ABOUT COVIDIEN&Covidien is a leading global healthcare products company that creates innovative medical solutions for better patient outcomes and delivers value through clinical leadership and excellence.
Covidien manufactures, distributes and services a diverse range of industry-leading products in medical devices and supplies.
With 2012 revenue of $9.9 billion, Covidien has 38,000 employees worldwide in 70 countries, and its products are sold in over 140 countries.
Please visit
to learn more about our business.&柯惠医疗简介柯惠医疗(Covidien)是一家全球领先的医疗产品生产商,致力于提供创新的医疗解决方案以帮助患者获得更好的治疗效果,藉临床领导地位与卓越品质为医疗行业提供价值。柯惠医疗在医疗器械和医疗用品领域生产和销售各种各样行业领先的产品,并提供服务。2012年,柯惠医疗全球营业收入达99亿美元,在全球70个国家和地区有38,000名员工,产品销售至140多个国家和地区。如需详细了解柯惠医疗,请登录公司官网。

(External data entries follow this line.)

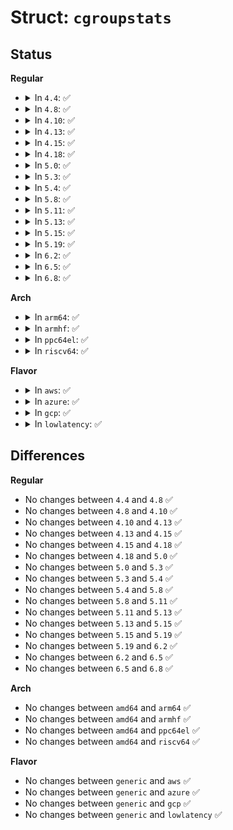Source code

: # Struct: <code>cgroupstats</code>

## Status
<b>Regular</b>
<ul>
<li>
<details>
<summary>In <code>4.4</code>: ✅</summary>

```c
struct cgroupstats {
    __u64 nr_sleeping;
    __u64 nr_running;
    __u64 nr_stopped;
    __u64 nr_uninterruptible;
    __u64 nr_io_wait;
};
```
</details>
</li>
<li>
<details>
<summary>In <code>4.8</code>: ✅</summary>

```c
struct cgroupstats {
    __u64 nr_sleeping;
    __u64 nr_running;
    __u64 nr_stopped;
    __u64 nr_uninterruptible;
    __u64 nr_io_wait;
};
```
</details>
</li>
<li>
<details>
<summary>In <code>4.10</code>: ✅</summary>

```c
struct cgroupstats {
    __u64 nr_sleeping;
    __u64 nr_running;
    __u64 nr_stopped;
    __u64 nr_uninterruptible;
    __u64 nr_io_wait;
};
```
</details>
</li>
<li>
<details>
<summary>In <code>4.13</code>: ✅</summary>

```c
struct cgroupstats {
    __u64 nr_sleeping;
    __u64 nr_running;
    __u64 nr_stopped;
    __u64 nr_uninterruptible;
    __u64 nr_io_wait;
};
```
</details>
</li>
<li>
<details>
<summary>In <code>4.15</code>: ✅</summary>

```c
struct cgroupstats {
    __u64 nr_sleeping;
    __u64 nr_running;
    __u64 nr_stopped;
    __u64 nr_uninterruptible;
    __u64 nr_io_wait;
};
```
</details>
</li>
<li>
<details>
<summary>In <code>4.18</code>: ✅</summary>

```c
struct cgroupstats {
    __u64 nr_sleeping;
    __u64 nr_running;
    __u64 nr_stopped;
    __u64 nr_uninterruptible;
    __u64 nr_io_wait;
};
```
</details>
</li>
<li>
<details>
<summary>In <code>5.0</code>: ✅</summary>

```c
struct cgroupstats {
    __u64 nr_sleeping;
    __u64 nr_running;
    __u64 nr_stopped;
    __u64 nr_uninterruptible;
    __u64 nr_io_wait;
};
```
</details>
</li>
<li>
<details>
<summary>In <code>5.3</code>: ✅</summary>

```c
struct cgroupstats {
    __u64 nr_sleeping;
    __u64 nr_running;
    __u64 nr_stopped;
    __u64 nr_uninterruptible;
    __u64 nr_io_wait;
};
```
</details>
</li>
<li>
<details>
<summary>In <code>5.4</code>: ✅</summary>

```c
struct cgroupstats {
    __u64 nr_sleeping;
    __u64 nr_running;
    __u64 nr_stopped;
    __u64 nr_uninterruptible;
    __u64 nr_io_wait;
};
```
</details>
</li>
<li>
<details>
<summary>In <code>5.8</code>: ✅</summary>

```c
struct cgroupstats {
    __u64 nr_sleeping;
    __u64 nr_running;
    __u64 nr_stopped;
    __u64 nr_uninterruptible;
    __u64 nr_io_wait;
};
```
</details>
</li>
<li>
<details>
<summary>In <code>5.11</code>: ✅</summary>

```c
struct cgroupstats {
    __u64 nr_sleeping;
    __u64 nr_running;
    __u64 nr_stopped;
    __u64 nr_uninterruptible;
    __u64 nr_io_wait;
};
```
</details>
</li>
<li>
<details>
<summary>In <code>5.13</code>: ✅</summary>

```c
struct cgroupstats {
    __u64 nr_sleeping;
    __u64 nr_running;
    __u64 nr_stopped;
    __u64 nr_uninterruptible;
    __u64 nr_io_wait;
};
```
</details>
</li>
<li>
<details>
<summary>In <code>5.15</code>: ✅</summary>

```c
struct cgroupstats {
    __u64 nr_sleeping;
    __u64 nr_running;
    __u64 nr_stopped;
    __u64 nr_uninterruptible;
    __u64 nr_io_wait;
};
```
</details>
</li>
<li>
<details>
<summary>In <code>5.19</code>: ✅</summary>

```c
struct cgroupstats {
    __u64 nr_sleeping;
    __u64 nr_running;
    __u64 nr_stopped;
    __u64 nr_uninterruptible;
    __u64 nr_io_wait;
};
```
</details>
</li>
<li>
<details>
<summary>In <code>6.2</code>: ✅</summary>

```c
struct cgroupstats {
    __u64 nr_sleeping;
    __u64 nr_running;
    __u64 nr_stopped;
    __u64 nr_uninterruptible;
    __u64 nr_io_wait;
};
```
</details>
</li>
<li>
<details>
<summary>In <code>6.5</code>: ✅</summary>

```c
struct cgroupstats {
    __u64 nr_sleeping;
    __u64 nr_running;
    __u64 nr_stopped;
    __u64 nr_uninterruptible;
    __u64 nr_io_wait;
};
```
</details>
</li>
<li>
<details>
<summary>In <code>6.8</code>: ✅</summary>

```c
struct cgroupstats {
    __u64 nr_sleeping;
    __u64 nr_running;
    __u64 nr_stopped;
    __u64 nr_uninterruptible;
    __u64 nr_io_wait;
};
```
</details>
</li>
</ul>
<b>Arch</b>
<ul>
<li>
<details>
<summary>In <code>arm64</code>: ✅</summary>

```c
struct cgroupstats {
    __u64 nr_sleeping;
    __u64 nr_running;
    __u64 nr_stopped;
    __u64 nr_uninterruptible;
    __u64 nr_io_wait;
};
```
</details>
</li>
<li>
<details>
<summary>In <code>armhf</code>: ✅</summary>

```c
struct cgroupstats {
    __u64 nr_sleeping;
    __u64 nr_running;
    __u64 nr_stopped;
    __u64 nr_uninterruptible;
    __u64 nr_io_wait;
};
```
</details>
</li>
<li>
<details>
<summary>In <code>ppc64el</code>: ✅</summary>

```c
struct cgroupstats {
    __u64 nr_sleeping;
    __u64 nr_running;
    __u64 nr_stopped;
    __u64 nr_uninterruptible;
    __u64 nr_io_wait;
};
```
</details>
</li>
<li>
<details>
<summary>In <code>riscv64</code>: ✅</summary>

```c
struct cgroupstats {
    __u64 nr_sleeping;
    __u64 nr_running;
    __u64 nr_stopped;
    __u64 nr_uninterruptible;
    __u64 nr_io_wait;
};
```
</details>
</li>
</ul>
<b>Flavor</b>
<ul>
<li>
<details>
<summary>In <code>aws</code>: ✅</summary>

```c
struct cgroupstats {
    __u64 nr_sleeping;
    __u64 nr_running;
    __u64 nr_stopped;
    __u64 nr_uninterruptible;
    __u64 nr_io_wait;
};
```
</details>
</li>
<li>
<details>
<summary>In <code>azure</code>: ✅</summary>

```c
struct cgroupstats {
    __u64 nr_sleeping;
    __u64 nr_running;
    __u64 nr_stopped;
    __u64 nr_uninterruptible;
    __u64 nr_io_wait;
};
```
</details>
</li>
<li>
<details>
<summary>In <code>gcp</code>: ✅</summary>

```c
struct cgroupstats {
    __u64 nr_sleeping;
    __u64 nr_running;
    __u64 nr_stopped;
    __u64 nr_uninterruptible;
    __u64 nr_io_wait;
};
```
</details>
</li>
<li>
<details>
<summary>In <code>lowlatency</code>: ✅</summary>

```c
struct cgroupstats {
    __u64 nr_sleeping;
    __u64 nr_running;
    __u64 nr_stopped;
    __u64 nr_uninterruptible;
    __u64 nr_io_wait;
};
```
</details>
</li>
</ul>

## Differences
<b>Regular</b>
<ul>
<li>
No changes between <code>4.4</code> and <code>4.8</code> ✅
</li>
<li>
No changes between <code>4.8</code> and <code>4.10</code> ✅
</li>
<li>
No changes between <code>4.10</code> and <code>4.13</code> ✅
</li>
<li>
No changes between <code>4.13</code> and <code>4.15</code> ✅
</li>
<li>
No changes between <code>4.15</code> and <code>4.18</code> ✅
</li>
<li>
No changes between <code>4.18</code> and <code>5.0</code> ✅
</li>
<li>
No changes between <code>5.0</code> and <code>5.3</code> ✅
</li>
<li>
No changes between <code>5.3</code> and <code>5.4</code> ✅
</li>
<li>
No changes between <code>5.4</code> and <code>5.8</code> ✅
</li>
<li>
No changes between <code>5.8</code> and <code>5.11</code> ✅
</li>
<li>
No changes between <code>5.11</code> and <code>5.13</code> ✅
</li>
<li>
No changes between <code>5.13</code> and <code>5.15</code> ✅
</li>
<li>
No changes between <code>5.15</code> and <code>5.19</code> ✅
</li>
<li>
No changes between <code>5.19</code> and <code>6.2</code> ✅
</li>
<li>
No changes between <code>6.2</code> and <code>6.5</code> ✅
</li>
<li>
No changes between <code>6.5</code> and <code>6.8</code> ✅
</li>
</ul>
<b>Arch</b>
<ul>
<li>
No changes between <code>amd64</code> and <code>arm64</code> ✅
</li>
<li>
No changes between <code>amd64</code> and <code>armhf</code> ✅
</li>
<li>
No changes between <code>amd64</code> and <code>ppc64el</code> ✅
</li>
<li>
No changes between <code>amd64</code> and <code>riscv64</code> ✅
</li>
</ul>
<b>Flavor</b>
<ul>
<li>
No changes between <code>generic</code> and <code>aws</code> ✅
</li>
<li>
No changes between <code>generic</code> and <code>azure</code> ✅
</li>
<li>
No changes between <code>generic</code> and <code>gcp</code> ✅
</li>
<li>
No changes between <code>generic</code> and <code>lowlatency</code> ✅
</li>
</ul>
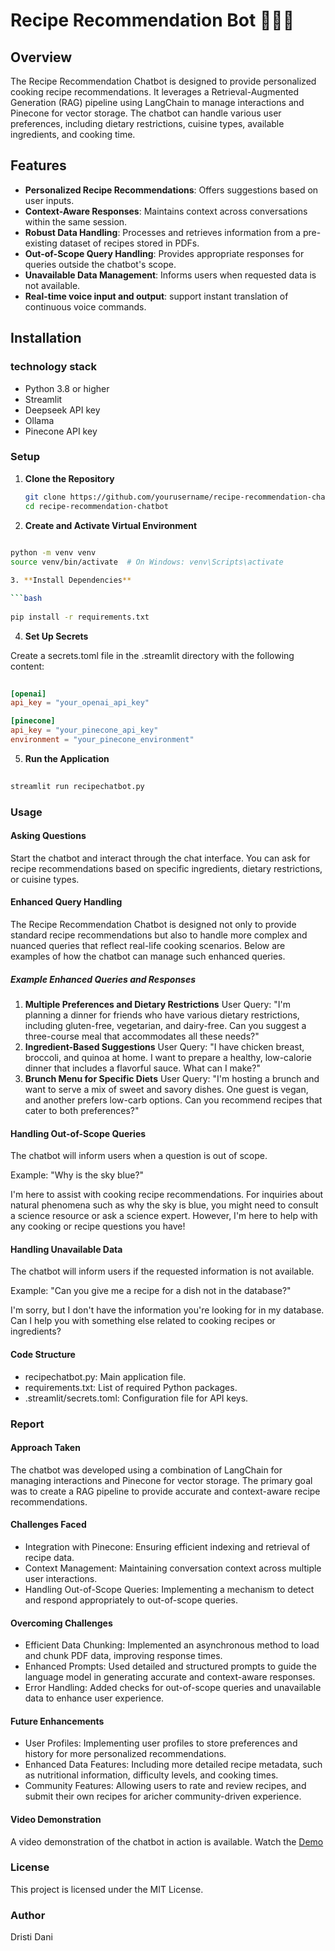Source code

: # Recipe Recommendation Bot 🥘🥗🤖

## Overview

The Recipe Recommendation Chatbot is designed to provide personalized cooking recipe recommendations. It leverages a Retrieval-Augmented Generation (RAG) pipeline using LangChain to manage interactions and Pinecone for vector storage. The chatbot can handle various user preferences, including dietary restrictions, cuisine types, available ingredients, and cooking time.

## Features

- **Personalized Recipe Recommendations**: Offers suggestions based on user inputs.
- **Context-Aware Responses**: Maintains context across conversations within the same session.
- **Robust Data Handling**: Processes and retrieves information from a pre-existing dataset of recipes stored in PDFs.
- **Out-of-Scope Query Handling**: Provides appropriate responses for queries outside the chatbot's scope.
- **Unavailable Data Management**: Informs users when requested data is not available.
- **Real-time voice input and output**: support instant translation of continuous voice commands.
## Installation

### technology stack

- Python 3.8 or higher
- Streamlit
- Deepseek API key
- Ollama
- Pinecone API key

### Setup

1. **Clone the Repository**

   ```bash
   git clone https://github.com/yourusername/recipe-recommendation-chatbot.git
   cd recipe-recommendation-chatbot
   
2. **Create and Activate Virtual Environment**

```bash
 
python -m venv venv
source venv/bin/activate  # On Windows: venv\Scripts\activate

3. **Install Dependencies**

```bash
 
pip install -r requirements.txt
```

4. **Set Up Secrets**

Create a secrets.toml file in the .streamlit directory with the following content:

```toml
 
[openai]
api_key = "your_openai_api_key"

[pinecone]
api_key = "your_pinecone_api_key"
environment = "your_pinecone_environment"
```

5. **Run the Application**

```bash
 
streamlit run recipechatbot.py
```

### Usage
#### Asking Questions

Start the chatbot and interact through the chat interface.
You can ask for recipe recommendations based on specific ingredients, dietary restrictions, or cuisine types.

#### Enhanced Query Handling
The Recipe Recommendation Chatbot is designed not only to provide standard recipe recommendations but also to handle more complex and nuanced queries that reflect real-life cooking scenarios. Below are examples of how the chatbot can manage such enhanced queries.

##### Example Enhanced Queries and Responses
1. **Multiple Preferences and Dietary Restrictions**
User Query: "I'm planning a dinner for friends who have various dietary restrictions, including gluten-free, vegetarian, and dairy-free. Can you suggest a three-course meal that accommodates all these needs?"
2. **Ingredient-Based Suggestions**
User Query: "I have chicken breast, broccoli, and quinoa at home. I want to prepare a healthy, low-calorie dinner that includes a flavorful sauce. What can I make?"
3. **Brunch Menu for Specific Diets**
User Query: "I'm hosting a brunch and want to serve a mix of sweet and savory dishes. One guest is vegan, and another prefers low-carb options. Can you recommend recipes that cater to both preferences?"


#### Handling Out-of-Scope Queries
The chatbot will inform users when a question is out of scope.

Example: "Why is the sky blue?"

I'm here to assist with cooking recipe recommendations. For inquiries about natural phenomena such as why the sky is blue, you might need to consult a science resource or ask a science expert. However, I'm here to help with any cooking or recipe questions you have!

#### Handling Unavailable Data
The chatbot will inform users if the requested information is not available.

Example: "Can you give me a recipe for a dish not in the database?"

I'm sorry, but I don't have the information you're looking for in my database. Can I help you with something else related to cooking recipes or ingredients?

#### Code Structure
- recipechatbot.py: Main application file.
- requirements.txt: List of required Python packages.
- .streamlit/secrets.toml: Configuration file for API keys.


### Report

#### Approach Taken
The chatbot was developed using a combination of LangChain for managing interactions and Pinecone for vector storage. The primary goal was to create a RAG pipeline to provide accurate and context-aware recipe recommendations.

#### Challenges Faced

- Integration with Pinecone: Ensuring efficient indexing and retrieval of recipe data.
- Context Management: Maintaining conversation context across multiple user interactions.
- Handling Out-of-Scope Queries: Implementing a mechanism to detect and respond appropriately to out-of-scope queries.

#### Overcoming Challenges

- Efficient Data Chunking: Implemented an asynchronous method to load and chunk PDF data, improving response times.
- Enhanced Prompts: Used detailed and structured prompts to guide the language model in generating accurate and context-aware responses.
- Error Handling: Added checks for out-of-scope queries and unavailable data to enhance user experience.

#### Future Enhancements

- User Profiles: Implementing user profiles to store preferences and history for more personalized recommendations.
- Enhanced Data Features: Including more detailed recipe metadata, such as nutritional information, difficulty levels, and cooking times.
- Community Features: Allowing users to rate and review recipes, and submit their own recipes for aricher community-driven experience.

#### Video Demonstration
A video demonstration of the chatbot in action is available. Watch the [Demo](https://northeastern-my.sharepoint.com/:v:/g/personal/dani_d_northeastern_edu/EUAswTetGLBMpXSe0D2QRBEBMXRgNS1wuHvJsfjETWkgFQ?nav=eyJyZWZlcnJhbEluZm8iOnsicmVmZXJyYWxBcHAiOiJTdHJlYW1XZWJBcHAiLCJyZWZlcnJhbFZpZXciOiJTaGFyZURpYWxvZy1MaW5rIiwicmVmZXJyYWxBcHBQbGF0Zm9ybSI6IldlYiIsInJlZmVycmFsTW9kZSI6InZpZXcifX0%3D&e=0iyZ5M)

### License
This project is licensed under the MIT License.

### Author
Dristi Dani

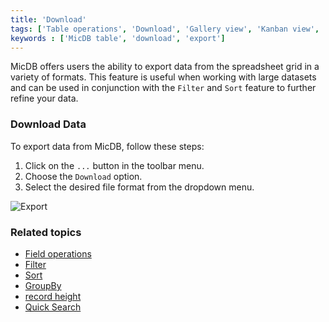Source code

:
 ```yaml
---
title: 'Download'
tags: ['Table operations', 'Download', 'Gallery view', 'Kanban view', 'Grid view', 'CSV', 'JSON', 'Excel']
keywords : ['MicDB table', 'download', 'export']
---
```



MicDB offers users the ability to export data from the spreadsheet grid in a variety of formats. This feature is useful when working with large datasets and can be used in conjunction with the `Filter` and `Sort` feature to further refine your data.

### Download Data

To export data from MicDB, follow these steps:
1. Click on the `...` button in the toolbar menu.
2. Choose the `Download` option.
3. Select the desired file format from the dropdown menu.

![Export](/img/v2/table-operations/download.png)

### Related topics
- [Field operations](field-operations)
- [Filter](filter)
- [Sort](sort)
- [GroupBy](group-by)
- [record height](row-height)
- [Quick Search](search)
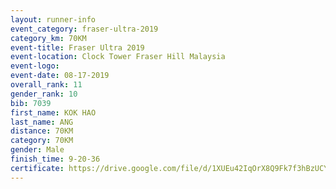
 ```yaml
---
layout: runner-info 
event_category: fraser-ultra-2019 
category_km: 70KM 
event-title: Fraser Ultra 2019 
event-location: Clock Tower Fraser Hill Malaysia 
event-logo: 
event-date: 08-17-2019 
overall_rank: 11
gender_rank: 10
bib: 7039
first_name: KOK HAO
last_name: ANG
distance: 70KM
category: 70KM
gender: Male
finish_time: 9-20-36
certificate: https://drive.google.com/file/d/1XUEu42IqOrX8Q9Fk7f3hBzUCYObHcm43/view?usp=sharing
---
```

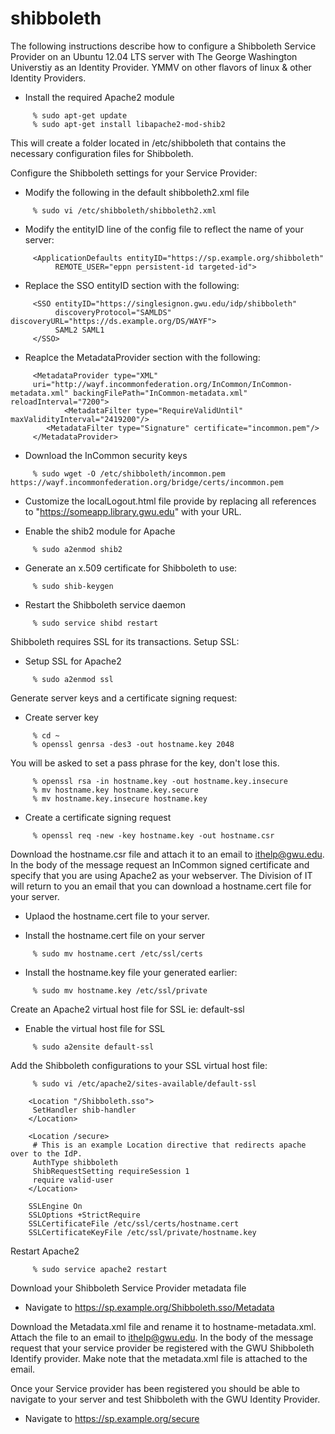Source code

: shibboleth
==========

The following instructions describe how to configure a Shibboleth Service Provider on an Ubuntu 12.04 LTS server with The George Washington Universtiy as an Identity Provider.  YMMV on other flavors of linux & other Identity Providers.

* Install the required Apache2 module

```
	 % sudo apt-get update
	 % sudo apt-get install libapache2-mod-shib2
```

This will create a folder located in /etc/shibboleth that contains the necessary configuration files for Shibboleth.

Configure the Shibboleth settings for your Service Provider:

* Modify the following in the default shibboleth2.xml file
```
	 % sudo vi /etc/shibboleth/shibboleth2.xml
```

* Modify the entityID line of the config file to reflect the name of your server:

```
	 <ApplicationDefaults entityID="https://sp.example.org/shibboleth"
          REMOTE_USER="eppn persistent-id targeted-id">
```

* Replace the SSO entityID section with the following:

```
	 <SSO entityID="https://singlesignon.gwu.edu/idp/shibboleth"
       	  discoveryProtocol="SAMLDS" discoveryURL="https://ds.example.org/DS/WAYF">
          SAML2 SAML1
	 </SSO>
```

* Reaplce the MetadataProvider section with the following:

```
	 <MetadataProvider type="XML"
	 uri="http://wayf.incommonfederation.org/InCommon/InCommon-metadata.xml" backingFilePath="InCommon-metadata.xml" reloadInterval="7200">
      		<MetadataFilter type="RequireValidUntil" maxValidityInterval="2419200"/>
	 	<MetadataFilter type="Signature" certificate="incommon.pem"/>
	 </MetadataProvider>
```

* Download the InCommon security keys

```
	 % sudo wget -O /etc/shibboleth/incommon.pem https://wayf.incommonfederation.org/bridge/certs/incommon.pem
```

* Customize the localLogout.html file provide by replacing all references to "https://someapp.library.gwu.edu" with your URL.

* Enable the shib2 module for Apache

```
	 % sudo a2enmod shib2
```

* Generate an  x.509 certificate for Shibboleth to use:

```
	 % sudo shib-keygen
```

* Restart the Shibboleth service daemon

```
	 % sudo service shibd restart
```

Shibboleth requires SSL for its transactions.  Setup SSL:
	
* Setup SSL for Apache2

```
	 % sudo a2enmod ssl
```

Generate server keys and a certificate signing request:

* Create server key

```
	 % cd ~
	 % openssl genrsa -des3 -out hostname.key 2048
```

You will be asked to set a pass phrase for the key, don't lose this.

```	 
	 % openssl rsa -in hostname.key -out hostname.key.insecure
	 % mv hostname.key hostname.key.secure
	 % mv hostname.key.insecure hostname.key
```

* Create a certificate signing request

```
	 % openssl req -new -key hostname.key -out hostname.csr
```

Download the hostname.csr file and attach it to an email to ithelp@gwu.edu.  In the body of the message request an InCommon signed certificate and specify that you are using Apache2 as your webserver.  The Division of IT will return to you an email that you can download a hostname.cert file for your server.

* Uplaod the hostname.cert file to your server.

* Install the hostname.cert file on your server

```
	 % sudo mv hostname.cert /etc/ssl/certs
```

* Install the hostname.key file your generated earlier:

```
	 % sudo mv hostname.key /etc/ssl/private
```

Create an Apache2 virtual host file for SSL ie: default-ssl

* Enable the virtual host file for SSL

```
	 % sudo a2ensite default-ssl
```

Add the Shibboleth configurations to your SSL virtual host file:

```
	 % sudo vi /etc/apache2/sites-available/default-ssl
```

```
	<Location "/Shibboleth.sso">
	 SetHandler shib-handler
	</Location>
      	
	<Location /secure>
	 # This is an example Location directive that redirects apache over to the IdP.
	 AuthType shibboleth
	 ShibRequestSetting requireSession 1
	 require valid-user
	</Location>
        
	SSLEngine On
	SSLOptions +StrictRequire
	SSLCertificateFile /etc/ssl/certs/hostname.cert
	SSLCertificateKeyFile /etc/ssl/private/hostname.key
```

Restart Apache2

```
	 % sudo service apache2 restart
```

Download your Shibboleth Service Provider metadata file	

* Navigate to https://sp.example.org/Shibboleth.sso/Metadata

Download the Metadata.xml file and rename it to hostname-metadata.xml. Attach the file to an email to ithelp@gwu.edu.  In the body of the message request that your service provider be registered with the GWU Shibboleth Identify provider.  Make note that the metadata.xml file is attached to the email.

Once your Service provider has been registered you should be able to navigate to your server and test Shibboleth with the GWU Identity Provider.

* Navigate to https://sp.example.org/secure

地区人才网招聘地区人才网招聘地区人才网招聘地区人才网招聘地区人才网招聘地区人才网招聘地区人才网招聘地区人才网招聘地区人才网招聘地区人才网招聘地区人才网招聘地区人才网招聘地区人才网招聘地区人才网招聘地区人才网招聘地区人才网招聘地区人才网招聘地区人才网招聘地区人才网招聘地区人才网招聘地区人才网招聘地区人才网招聘地区人才网招聘地区人才网招聘地区人才网招聘地区人才网招聘地区人才网招聘地区人才网招聘地区人才网招聘地区人才网招聘地区人才网招聘地区人才网招聘
新版企业粉丝团全新上线,找好工作的梦想不再是幻想,快来加入与企业对话!In-Stream Big Data Processing
In-Stream Big Data Processing
Table of Contents
1 in-stream-big-data-processing
In recent years, this idea got a lot of traction and a whole bunch of solutions like Twitter’s Storm,
Yahoo’s S4, Cloudera’s Impala, Apache Spark, and Apache Tez appeared and joined the army of Big Data and NoSQL systems. This article is an effort to
explore techniques used by developers of in-stream data processing systems,
trace the connections of these techniques to massive batch processing and OLTP/OLAP databases,
and discuss how one unified query engine can support in-stream, batch, and OLAP processing at the same time.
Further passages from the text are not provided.